§ What to do
Reproduce the records without their pictures, keeping every word as it is.

Saved entries:
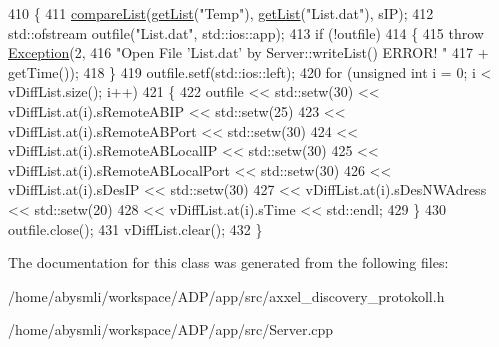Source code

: \begin{DoxyCode}
410 \{
411     \hyperlink{classServer_a10cfd4823ae5286931cbaaf487bd5739}{compareList}(\hyperlink{classServer_a36e2161377e0960cbafa5bef009c57de}{getList}(\textcolor{stringliteral}{"Temp"}), \hyperlink{classServer_a36e2161377e0960cbafa5bef009c57de}{getList}(\textcolor{stringliteral}{"List.dat"}), sIP);
412     std::ofstream outfile(\textcolor{stringliteral}{"List.dat"}, std::ios::app);
413     \textcolor{keywordflow}{if} (!outfile)
414     \{
415         \textcolor{keywordflow}{throw} \hyperlink{classException}{Exception}(2,
416                 \textcolor{stringliteral}{"Open File 'List.dat' by Server::writeList() ERROR! "}
417                         + getTime());
418     \}
419     outfile.setf(std::ios::left);
420     \textcolor{keywordflow}{for} (\textcolor{keywordtype}{unsigned} \textcolor{keywordtype}{int} i = 0; i < vDiffList.size(); i++)
421     \{
422         outfile << std::setw(30) << vDiffList.at(i).sRemoteABIP << std::setw(25)
423                 << vDiffList.at(i).sRemoteABPort << std::setw(30)
424                 << vDiffList.at(i).sRemoteABLocalIP << std::setw(30)
425                 << vDiffList.at(i).sRemoteABLocalPort << std::setw(30)
426                 << vDiffList.at(i).sDesIP << std::setw(30)
427                 << vDiffList.at(i).sDesNWAdress << std::setw(20)
428                 << vDiffList.at(i).sTime << std::endl;
429     \}
430     outfile.close();
431     vDiffList.clear();
432 \}
\end{DoxyCode}


The documentation for this class was generated from the following files\-:\begin{DoxyCompactItemize}
\item 
/home/abysmli/workspace/\-A\-D\-P/app/src/axxel\-\_\-discovery\-\_\-protokoll.\-h\item 
/home/abysmli/workspace/\-A\-D\-P/app/src/Server.\-cpp\end{DoxyCompactItemize}
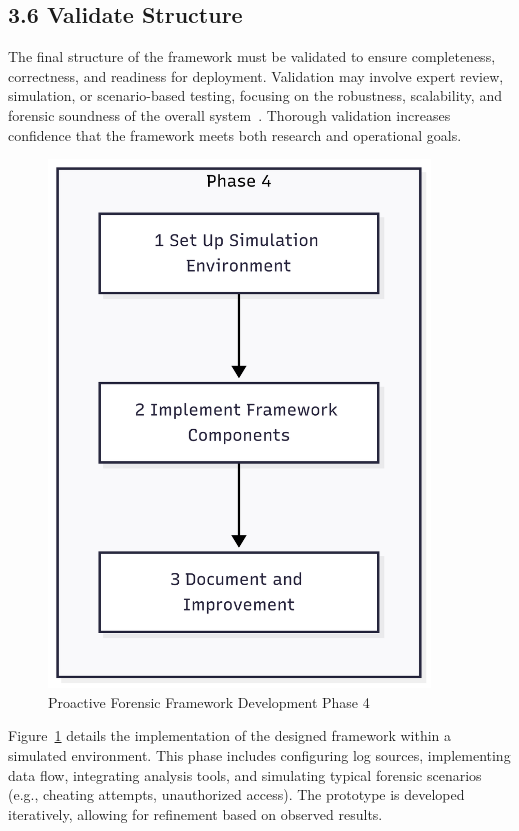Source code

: \subsection{3.6 Validate Structure}

The final structure of the framework must be validated to ensure completeness, correctness, and readiness for deployment. Validation may involve expert review, simulation, or scenario-based testing, focusing on the robustness, scalability, and forensic soundness of the overall system~\cite{hevner2004design, adel2024ethicore}. Thorough validation increases confidence that the framework meets both research and operational goals.

\begin{figure}[H]
    \centering
    \includegraphics[height=14cm]{figure/framework-development-phase-4.png}
    \caption{Proactive Forensic Framework Development Phase 4}
    \label{fig:framework-development-phase-4}
\end{figure}

Figure~\ref{fig:framework-development-phase-4} details the implementation of the designed framework within a simulated environment. This phase includes configuring log sources, implementing data flow, integrating analysis tools, and simulating typical forensic scenarios (e.g., cheating attempts, unauthorized access). The prototype is developed iteratively, allowing for refinement based on observed results.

§ Task solution
Source code

: \begin{DoxyCode}
410 \{
411     \hyperlink{classServer_a10cfd4823ae5286931cbaaf487bd5739}{compareList}(\hyperlink{classServer_a36e2161377e0960cbafa5bef009c57de}{getList}(\textcolor{stringliteral}{"Temp"}), \hyperlink{classServer_a36e2161377e0960cbafa5bef009c57de}{getList}(\textcolor{stringliteral}{"List.dat"}), sIP);
412     std::ofstream outfile(\textcolor{stringliteral}{"List.dat"}, std::ios::app);
413     \textcolor{keywordflow}{if} (!outfile)
414     \{
415         \textcolor{keywordflow}{throw} \hyperlink{classException}{Exception}(2,
416                 \textcolor{stringliteral}{"Open File 'List.dat' by Server::writeList() ERROR! "}
417                         + getTime());
418     \}
419     outfile.setf(std::ios::left);
420     \textcolor{keywordflow}{for} (\textcolor{keywordtype}{unsigned} \textcolor{keywordtype}{int} i = 0; i < vDiffList.size(); i++)
421     \{
422         outfile << std::setw(30) << vDiffList.at(i).sRemoteABIP << std::setw(25)
423                 << vDiffList.at(i).sRemoteABPort << std::setw(30)
424                 << vDiffList.at(i).sRemoteABLocalIP << std::setw(30)
425                 << vDiffList.at(i).sRemoteABLocalPort << std::setw(30)
426                 << vDiffList.at(i).sDesIP << std::setw(30)
427                 << vDiffList.at(i).sDesNWAdress << std::setw(20)
428                 << vDiffList.at(i).sTime << std::endl;
429     \}
430     outfile.close();
431     vDiffList.clear();
432 \}
\end{DoxyCode}


The documentation for this class was generated from the following files\-:\begin{DoxyCompactItemize}
\item 
/home/abysmli/workspace/\-A\-D\-P/app/src/axxel\-\_\-discovery\-\_\-protokoll.\-h\item 
/home/abysmli/workspace/\-A\-D\-P/app/src/Server.\-cpp\end{DoxyCompactItemize}
Source code

: \subsection{3.6 Validate Structure}

The final structure of the framework must be validated to ensure completeness, correctness, and readiness for deployment. Validation may involve expert review, simulation, or scenario-based testing, focusing on the robustness, scalability, and forensic soundness of the overall system~\cite{hevner2004design, adel2024ethicore}. Thorough validation increases confidence that the framework meets both research and operational goals.

\begin{figure}[H]
    \centering
    \includegraphics[height=14cm]{figure/framework-development-phase-4.png}
    \caption{Proactive Forensic Framework Development Phase 4}
    \label{fig:framework-development-phase-4}
\end{figure}

Figure~\ref{fig:framework-development-phase-4} details the implementation of the designed framework within a simulated environment. This phase includes configuring log sources, implementing data flow, integrating analysis tools, and simulating typical forensic scenarios (e.g., cheating attempts, unauthorized access). The prototype is developed iteratively, allowing for refinement based on observed results.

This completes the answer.